Scientific classification
- Kingdom: Animalia
- Phylum: Cnidaria
- Subphylum: Anthozoa
- Class: Hexacorallia
- Order: Scleractinia
- Family: Fungiidae
- Genus: Pleuractis
- Species: P. paumotensis
- Binomial name: Pleuractis paumotensis (Stuchbury, 1833)
- Synonyms: List Fungia carcharias Studer, 1878; Fungia paumotensis Stuchbury, 1833; Fungia proechinata Döderlein, 1901; Fungia subpaumotensis † Umbgrove, 1946;

= Pleuractis paumotensis =

- Authority: (Stuchbury, 1833)
- Conservation status: EN
- Synonyms: Fungia carcharias Studer, 1878, Fungia paumotensis Stuchbury, 1833, Fungia proechinata Döderlein, 1901, Fungia subpaumotensis † Umbgrove, 1946

Species of coral

Pleuractis paumotensis, commonly called Plate coral, is a species of stony coral with a single large polyp.
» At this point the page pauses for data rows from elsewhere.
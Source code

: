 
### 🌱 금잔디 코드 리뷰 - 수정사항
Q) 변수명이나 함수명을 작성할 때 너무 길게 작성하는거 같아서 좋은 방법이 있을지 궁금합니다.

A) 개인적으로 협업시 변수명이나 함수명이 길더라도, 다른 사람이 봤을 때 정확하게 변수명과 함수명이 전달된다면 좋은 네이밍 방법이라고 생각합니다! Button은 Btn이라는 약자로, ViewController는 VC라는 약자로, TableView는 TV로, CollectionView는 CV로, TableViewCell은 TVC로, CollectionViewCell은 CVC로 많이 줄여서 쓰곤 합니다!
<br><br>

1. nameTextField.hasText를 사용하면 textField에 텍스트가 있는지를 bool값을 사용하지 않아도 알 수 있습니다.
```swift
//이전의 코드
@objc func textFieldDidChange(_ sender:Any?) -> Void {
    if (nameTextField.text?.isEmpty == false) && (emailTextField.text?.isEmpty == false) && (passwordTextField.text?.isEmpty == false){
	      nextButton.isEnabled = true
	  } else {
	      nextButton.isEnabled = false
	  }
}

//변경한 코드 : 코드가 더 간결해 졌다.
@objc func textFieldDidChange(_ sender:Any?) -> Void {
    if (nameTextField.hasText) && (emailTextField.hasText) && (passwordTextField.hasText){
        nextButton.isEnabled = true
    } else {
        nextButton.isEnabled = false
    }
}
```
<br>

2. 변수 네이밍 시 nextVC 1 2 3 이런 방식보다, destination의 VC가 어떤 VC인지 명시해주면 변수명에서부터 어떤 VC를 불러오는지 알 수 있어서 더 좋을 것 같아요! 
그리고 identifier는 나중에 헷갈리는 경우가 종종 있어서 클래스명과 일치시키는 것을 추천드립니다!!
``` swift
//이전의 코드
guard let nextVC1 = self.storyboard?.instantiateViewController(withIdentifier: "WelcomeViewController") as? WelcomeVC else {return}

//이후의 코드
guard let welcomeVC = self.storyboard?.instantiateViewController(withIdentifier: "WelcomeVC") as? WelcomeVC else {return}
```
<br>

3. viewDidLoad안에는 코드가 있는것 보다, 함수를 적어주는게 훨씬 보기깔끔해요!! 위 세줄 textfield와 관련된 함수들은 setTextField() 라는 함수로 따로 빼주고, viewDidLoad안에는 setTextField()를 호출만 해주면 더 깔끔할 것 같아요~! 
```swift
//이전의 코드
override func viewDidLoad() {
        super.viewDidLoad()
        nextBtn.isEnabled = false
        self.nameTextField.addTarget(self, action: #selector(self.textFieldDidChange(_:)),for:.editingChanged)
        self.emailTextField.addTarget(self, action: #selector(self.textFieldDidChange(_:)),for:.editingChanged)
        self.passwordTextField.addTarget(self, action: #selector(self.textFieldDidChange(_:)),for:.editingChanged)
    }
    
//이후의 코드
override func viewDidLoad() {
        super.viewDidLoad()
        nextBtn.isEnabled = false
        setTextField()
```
Plate coral are commonly kept in marine aquaria.

==Description==
Pleuractis paumotensis is a solitary, non-colonial coral that is free living and not attached to the seabed. It is an elongated oval in shape and can grow to a very large size. The polyp can be up to 25 cm long and is embedded in a cup shaped hollow known as a corallite, surrounded by calcareous material. Lining this are narrow ribs known as septa. Outside the corallite wall the ribs continue, now known as costae, bearing rows of tiny spines. The colour is usually brown. The polyp has a central, slit-like mouth and a small number of short, tapering tentacles.

==Distribution and habitat==
Pleuractis paumotensis occurs in the Indian Ocean on upper reef slopes especially where there is considerable movement of the water as a result of wave action. It is usually found on sand or beds of coral fragments. It is often associated with other species of Fungia.